The output array’s order is arbitrary - to have the output ordered so that a[output] is sorted, then use do_sort=True:

>>> kargmax(a, 2, do_sort=True)
array([2, 9])

On ndarrays:

>>> a = numpy.array([3, 1, 9, 5, 6, 4, 0, 6, 4, 8, 1, 3]).reshape((3, 4))
array([[3, 1, 9, 5],
       [6, 4, 0, 6],
       [4, 8, 1, 3]])

>>> kargmax(a, 2, axis=0)
array([[2, 1, 2, 0],
       [1, 2, 0, 1]])

>>> kargmax(a, 2, axis=1)
array([[3, 2],
       [0, 3],
       [0, 1]])

kargmin(a, k, axis=0, do_sort=False)¶

Returns the indices of the k minimum values along a specified axis. Set do_sort at True to get these indices ordered to get a[output] sorted. User-friendly wrapper around numpy.argpartition.

Parameters

a (arr) – (n,) input array
k (int) – sets the k in ‘top k minimum values’
axis (int?) – axis along which to look for argmin Default: 0
do_sort (bool?) – if False, then the order of the output will be arbitrary if True, then a[output] will be sorted, starting with the a.min(). Default: False

Return arr

(k,) indexes of the k minimum values along the specified axis

Examples

>>> a = numpy.array([3, 1, 9, 6, 4, 4, 0, 6, 4, 8, 1, 3])
>>> kargmin(a, 2)
array([1, 6])

The output array’s order is arbitrary - to have the output ordered so that a[output] is sorted, then use do_sort=True:

>>> kargmin(a, 2)
array([6, 1])

On ndarrays:

>>> a = numpy.array([3, 1, 9, 5, 6, 4, 0, 6, 4, 8, 1, 3]).reshape((3, 4))
array([[3, 1, 9, 5],
       [6, 4, 0, 6],
       [4, 8, 1, 3]])

>>> kargmin(a, 2, axis=0)
array([[0, 0, 1, 2],
       [2, 1, 2, 0]])

>>> kargmin(a, 2, axis=1)
array([[1, 0],
       [2, 1],
       [2, 3]])

in1d(needles, haystack, invert=False)¶

Test whether each element of a 1d array is also present in a second 1d array.

Parameters

needles (array) – (n1,) dtype array
haystack (array) – (n2,) dtype array
invert (bool?) – if True, the values in the returned array are inverted, in1d(a, b, invert=True) is equivalent to ~in1d(a, b). (default: False)

Returns

(n1,) bool array

Example

>>> needles = numpy.array([5,10,20])
>>> haystack = numpy.arange(15)
>>> in1d(needles, haystack)
array([True, True, False])
>>> in1d(needles, haystack, invert=True)
array([False, False, True])

search(needles, haystack, idx_dtype='uint32')¶

Return whether each element of a 1d array is present in a second 1d array and the corresponding indexes.
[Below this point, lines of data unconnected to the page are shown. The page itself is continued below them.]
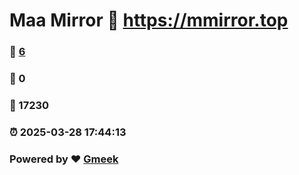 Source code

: # Maa Mirror :link: https://mmirror.top 
### :page_facing_up: [6](https://mmirror.top/tag.html) 
### :speech_balloon: 0 
### :hibiscus: 17230 
### :alarm_clock: 2025-03-28 17:44:13 
### Powered by :heart: [Gmeek](https://github.com/Meekdai/Gmeek)
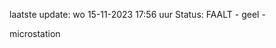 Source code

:laatste update: 
wo 15-11-2023 17:56   uur 
Status: FAALT - geel - 
<div class="service Y">microstation</div> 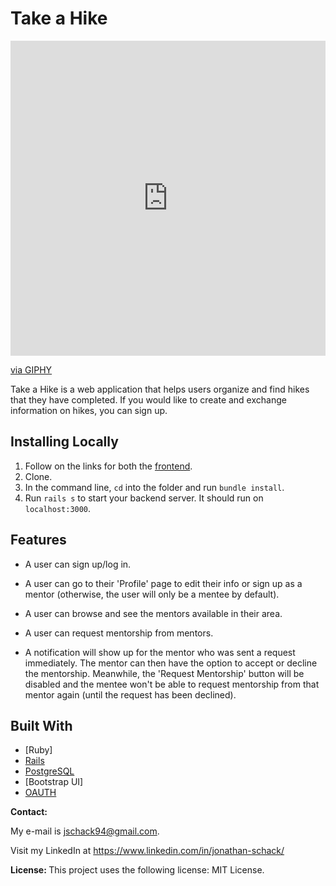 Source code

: # Take a Hike
<div style="width:100%;height:0;padding-bottom:100%;position:relative;"><iframe src="https://giphy.com/embed/64amJiVCPBxhrSdODO" width="100%" height="100%" style="position:absolute" frameBorder="0" class="giphy-embed" allowFullScreen></iframe></div><p><a href="https://giphy.com/gifs/walk-hiking-hike-64amJiVCPBxhrSdODO">via GIPHY</a></p>
<p>

Take a Hike is a web application that helps users organize and find hikes that they have completed. If you would like to create and exchange information on hikes, you can sign up. 


## Installing Locally

1. Follow on the links for both the [frontend](https://github.com/jschack94/Take-a-Hike-Ruby-on-Rails).
2. Clone.
3. In the command line, `cd` into the folder and run `bundle install`.
4. Run `rails s` to start your backend server. It should run on `localhost:3000`.


## Features

* A user can sign up/log in.

* A user can go to their 'Profile' page to edit their info or sign up as a mentor (otherwise, the user will only be a mentee by default).

* A user can browse and see the mentors available in their area.

* A user can request mentorship from mentors.

* A notification will show up for the mentor who was sent a request immediately. The mentor can then have the option to accept or decline the mentorship. Meanwhile, the 'Request Mentorship' button will be disabled and the mentee won't be able to request mentorship from that mentor again (until the request has been declined).



## Built With
* [Ruby]
* [Rails](https://rubyonrails.org/)
* [PostgreSQL](https://www.postgresql.org/)
* [Bootstrap UI]
* [OAUTH](https://oauth.net/)


<strong> Contact: </strong> <p>
My e-mail is jschack94@gmail.com. <p> Visit my LinkedIn at https://www.linkedin.com/in/jonathan-schack/

<strong> License: </strong>
This project uses the following license: MIT License.
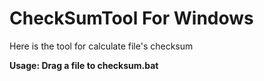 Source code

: # CheckSumTool For Windows

Here is the tool for calculate file's checksum

**Usage: Drag a file to checksum.bat**
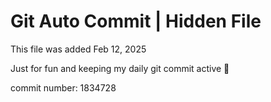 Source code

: # Git Auto Commit | Hidden File

This file was added Feb 12, 2025

Just for fun and keeping my daily git commit active 🤪

commit number: 1834728

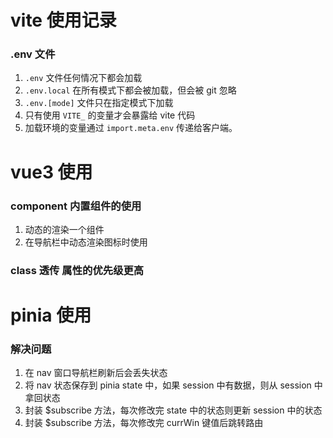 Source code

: # vite 使用记录

### .env 文件

1. `.env` 文件任何情况下都会加载
2. `.env.local` 在所有模式下都会被加载，但会被 git 忽略
3. `.env.[mode]` 文件只在指定模式下加载
4. 只有使用 `VITE_` 的变量才会暴露给 vite 代码
5. 加载环境的变量通过 `import.meta.env` 传递给客户端。

# vue3 使用

### component 内置组件的使用

1. 动态的渲染一个组件
2. 在导航栏中动态渲染图标时使用

### class 透传 属性的优先级更高

# pinia 使用

### 解决问题

1. 在 nav 窗口导航栏刷新后会丢失状态
2. 将 nav 状态保存到 pinia state 中，如果 session 中有数据，则从 session 中拿回状态
3. 封装 $subscribe 方法，每次修改完 state 中的状态则更新 session 中的状态
4. 封装 $subscribe 方法，每次修改完 currWin 键值后跳转路由
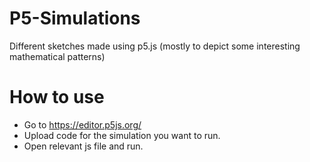 # P5-Simulations
Different sketches made using p5.js (mostly to depict some interesting mathematical patterns)

# How to use
- Go to https://editor.p5js.org/
- Upload code for the simulation you want to run.
- Open relevant js file and run.
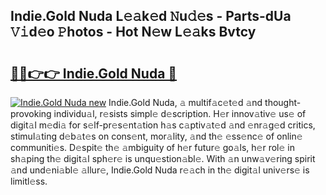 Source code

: ## Indie.Gold Nuda L𝚎𝚊k𝚎d 𝙽u𝚍𝚎s - Parts-dUa 𝚅𝚒d𝚎o 𝙿hotos - Hot N𝚎w L𝚎𝚊ks Bvtcy

# <h2><a href="http://kvbvch7.teov.top/?on=Indie.Gold+Nuda">🔗🔗👉👉 Indie.Gold Nuda 🔗</a></h2>

[![Indie.Gold Nuda new](https://i.imgur.com/QqkWNDz.gif)](http://kvbvch7.teov.top/?on=Indie.Gold+Nuda)
Indie.Gold Nuda, 𝚊 multif𝚊c𝚎t𝚎d 𝚊nd thought-provoking individu𝚊l, r𝚎sists simpl𝚎 d𝚎scription. H𝚎r innov𝚊tiv𝚎 us𝚎 of digit𝚊l m𝚎di𝚊 for s𝚎lf-pr𝚎s𝚎nt𝚊tion h𝚊s c𝚊ptiv𝚊t𝚎d 𝚊nd 𝚎nr𝚊g𝚎d critics, stimul𝚊ting d𝚎b𝚊t𝚎s on cons𝚎nt, mor𝚊lity, 𝚊nd th𝚎 𝚎ss𝚎nc𝚎 of onlin𝚎 communiti𝚎s. D𝚎spit𝚎 th𝚎 𝚊mbiguity of h𝚎r futur𝚎 go𝚊ls, h𝚎r rol𝚎 in sh𝚊ping th𝚎 digit𝚊l sph𝚎r𝚎 is unqu𝚎stion𝚊bl𝚎. With 𝚊n unw𝚊v𝚎ring spirit 𝚊nd und𝚎ni𝚊bl𝚎 𝚊llur𝚎, Indie.Gold Nuda r𝚎𝚊ch in th𝚎 digit𝚊l univ𝚎rs𝚎 is limitl𝚎ss.
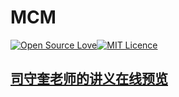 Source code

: # MCM

[![Open Source Love](https://cdn.jsdelivr.net/gh/MHuiG/imgbed/github/open-source.svg)](https://github.com/ellerbrock/open-source-badges/)[![MIT Licence](https://cdn.jsdelivr.net/gh/MHuiG/imgbed/github/mit.svg)](https://opensource.org/licenses/mit-license.php)

## [司守奎老师的讲义在线预览](https://mhuig.github.io/posts/6cfc95e.html)
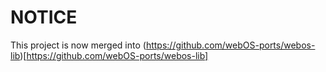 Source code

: NOTICE
=======
This project is now merged into (https://github.com/webOS-ports/webos-lib)[https://github.com/webOS-ports/webos-lib] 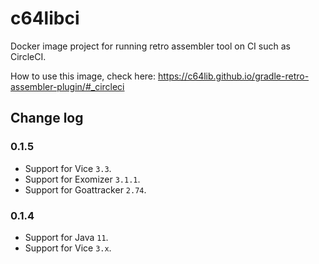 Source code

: # c64libci
Docker image project for running retro assembler tool on CI such as CircleCI.

How to use this image, check here: https://c64lib.github.io/gradle-retro-assembler-plugin/#_circleci

## Change log

### 0.1.5

* Support for Vice `3.3`.
* Support for Exomizer `3.1.1`.
* Support for Goattracker `2.74`.

### 0.1.4

* Support for Java `11`.
* Support for Vice `3.x`.
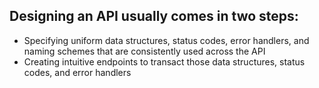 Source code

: ## Designing an API usually comes in two steps:
- Specifying uniform data structures, status codes, error handlers, and naming schemes that are consistently used across the API
- Creating intuitive endpoints to transact those data structures, status codes, and error handlers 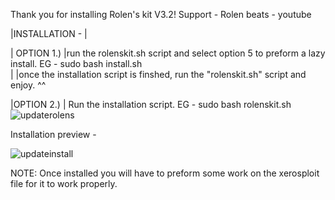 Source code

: 
Thank you for installing Rolen's kit V3.2! Support - Rolen beats - youtube                                                                                                          


|INSTALLATION - |                                                                                                                                                                     

| OPTION 1.)  |run the rolenskit.sh script and select option 5 to preform a lazy install.       EG - sudo bash install.sh                                                             
|             |once the installation script is finshed, run the "rolenskit.sh" script and enjoy. ^^                                                                                   

|OPTION 2.)   | Run the installation script.                                                    EG - sudo bash rolenskit.sh                                                           
![updaterolens](https://github.com/rolen3343/Rolenskit/assets/89835953/ce501c7e-c06b-4f39-b1aa-fd84a51ccdf4)



Installation preview - 


![updateinstall](https://github.com/rolen3343/Rolenskit/assets/89835953/31e4c305-8e2e-4a11-ba7e-2c7c77bf154e)


NOTE: Once installed you will have to preform some work on the xerosploit file for it to work properly.
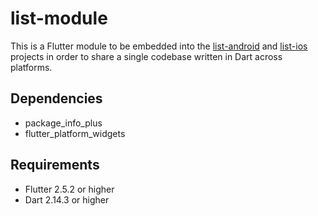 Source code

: # list-module
This is a Flutter module to be embedded into 
the [list-android](https://github.com/cyliong/list-android)
and [list-ios](https://github.com/cyliong/list-ios) projects
in order to share a single codebase written in Dart across platforms.

## Dependencies
- package_info_plus
- flutter_platform_widgets

## Requirements
- Flutter 2.5.2 or higher
- Dart 2.14.3 or higher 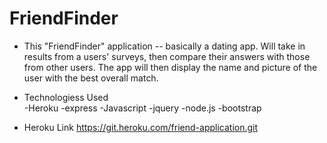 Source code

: # FriendFinder

* This "FriendFinder" application -- basically a dating app. Will take in results from a users' surveys, then compare their answers with those from other users. The app will then display the name and picture of the user with the best overall match.

* Technologiess Used    
    -Heroku
    -express
    -Javascript
    -jquery
    -node.js
    -bootstrap

* Heroku Link
    https://git.heroku.com/friend-application.git
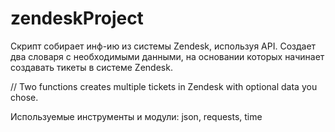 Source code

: # zendeskProject
Скрипт собирает инф-ию из системы Zendesk, используя API. Создает два словаря с необходимыми данными, на основании которых начинает создавать тикеты в системе Zendesk.


// Two functions creates multiple tickets in Zendesk with optional data you chose.

Используемые инструменты и модули:
json, requests, time
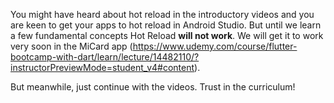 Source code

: <p>You might have heard about hot reload in the introductory videos and you are keen to get your apps to hot reload in Android Studio. But until we learn a few fundamental concepts Hot Reload <strong>will not work</strong>. We will get it to work very soon in the MiCard app (<a href="https://www.udemy.com/course/flutter-bootcamp-with-dart/learn/lecture/14482110/?instructorPreviewMode=student_v4#content" rel="noopener noreferrer" target="_blank">https://www.udemy.com/course/flutter-bootcamp-with-dart/learn/lecture/14482110/?instructorPreviewMode=student_v4#content</a>). </p><p>But meanwhile, just continue with the videos. Trust in the curriculum!</p> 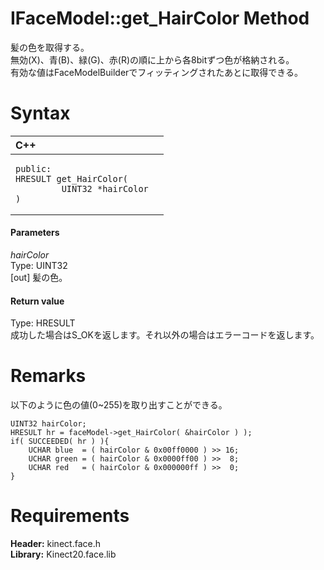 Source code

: IFaceModel::get\_HairColor Method  
=================================  

髪の色を取得する。  
無効(X)、青(B)、緑(G)、赤(R)の順に上から各8bitずつ色が格納される。  
有効な値はFaceModelBuilderでフィッティングされたあとに取得できる。 <span id="syntaxSection"></span>

Syntax  
======  

<table>
<colgroup>
<col width="100%" />
</colgroup>
<thead>
<tr class="header">
<th align="left">C++</th>
</tr>
</thead>
<tbody>
<tr class="odd">
<td align="left"><pre><code>public:  
HRESULT get_HairColor(  
         UINT32 *hairColor  
)</code></pre></td>
</tr>
</tbody>
</table>

<span id="ID4EG"></span>
#### Parameters  

*hairColor*    
Type: UINT32  
[out] 髪の色。  

<span id="ID4EP"></span>
#### Return value  

Type: HRESULT  
成功した場合はS\_OKを返します。それ以外の場合はエラーコードを返します。  

<span id="remarks"></span>

Remarks  
=======  

以下のように色の値(0~255)を取り出すことができる。

    UINT32 hairColor;  
    HRESULT hr = faceModel->get_HairColor( &hairColor ) );  
    if( SUCCEEDED( hr ) ){  
        UCHAR blue  = ( hairColor & 0x00ff0000 ) >> 16;  
        UCHAR green = ( hairColor & 0x0000ff00 ) >>  8;  
        UCHAR red   = ( hairColor & 0x000000ff ) >>  0;  
    }  


<span id="requirements"></span>

Requirements  
============  

**Header:** kinect.face.h  
**Library:** Kinect20.face.lib  



<!--Please do not edit the data in the comment block below.-->
<!--
TOCTitle : get_HairColor Method
RLTitle : IFaceModel::get_HairColor Method
KeywordK : get_HairColor method
KeywordK : IFaceModel::get_HairColor method
KeywordF : IFaceModel::get_HairColor
KeywordF : get_HairColor
KeywordF : Microsoft.Kinect.face.IFaceModel.get_HairColor(UINT32@)
KeywordA : M:Microsoft.Kinect.face.IFaceModel.get_HairColor(UINT32@)
AssetID : M:Microsoft.Kinect.face.IFaceModel.get_HairColor(UINT32@)
Locale : en-us
CommunityContent : 1
APIType : Managed
APILocation : 
APIName : Microsoft.Kinect.face.IFaceModel::get_HairColor
TargetOS : Windows
TopicType : kbSyntax
DevLang : C++
DocSet : K4Wv2
ProjType : K4Wv2Proj
Technology : Kinect for Windows
Product : Kinect for Windows SDK v2
productversion : 20
-->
If an element of needles is not found in haystack, the corresponding value returned in indexes is 0.

Parameters

needles (array) – (n1,) dtype array
haystack (array) – (n2,) dtype array
idx_dtype (dtype?) – (default: uint32)

Returns

tuple( indexes: (n1,) idx_dtype array <n2 of indexes in haystack, found: (n1,) bool array,)

Example

>>> needles = numpy.array([1000, 2000, 3000])
>>> haystack = numpy.arange(50)
>>> haystack[10] = needles[0]
>>> haystack[20] = needles[1]
>>> search(needles, haystack)
(array([10, 20,  0], dtype=uint32), array([ True,  True, False]))

cumcount_by_value(values, assume_sorted=False)¶

Compute the rank of appearance of entries grouped by input value.

If a value appears for the 5th time in the values array at index i, output[i] will be a 5.

Parameters

values (array) – uint32 array
assume_sorted (bool?) – if True, the input values are assumed sorted (default: False) for non-integer values, the sort order can be arbitrary (see examples below) for integers values, the order must be the one of increasing integers

Returns

array of int

Example

>>> array = numpy.array([0, 0, 0, 0, 1, 1, 1, 3, 3, 3, 3, 3])
>>> cumcount_by_value(array)
array([0, 1, 2, 3, 0, 1, 2, 0, 1, 2, 3, 4])
>>> array = numpy.array(['beta', 'alpha', 'gamma', 'alpha', 'beta', 'alpha', 'delta'])
>>> cumcount_by_value(array)
array([0, 0, 0, 1, 1, 2, 0])
>>> array = numpy.array(['A', 'B', 'B', 'C', 'C', 'C'])
>>> cumcount_by_value(array, assume_sorted=True)
array([0, 0, 1, 0, 1, 2])

When using assume_sorted on non-integer values, the order can be arbitrary:

>>> ['B', 'B', 'C', 'C', 'C', 'A']
>>> cumcount_by_value(array, assume_sorted=True)
array([0, 1, 0, 1, 2, 0])

unique_count(values)¶

Count the number of unique elements in values.

Parameters: values (array) – (n,) dtype array
Returns: int number of unique values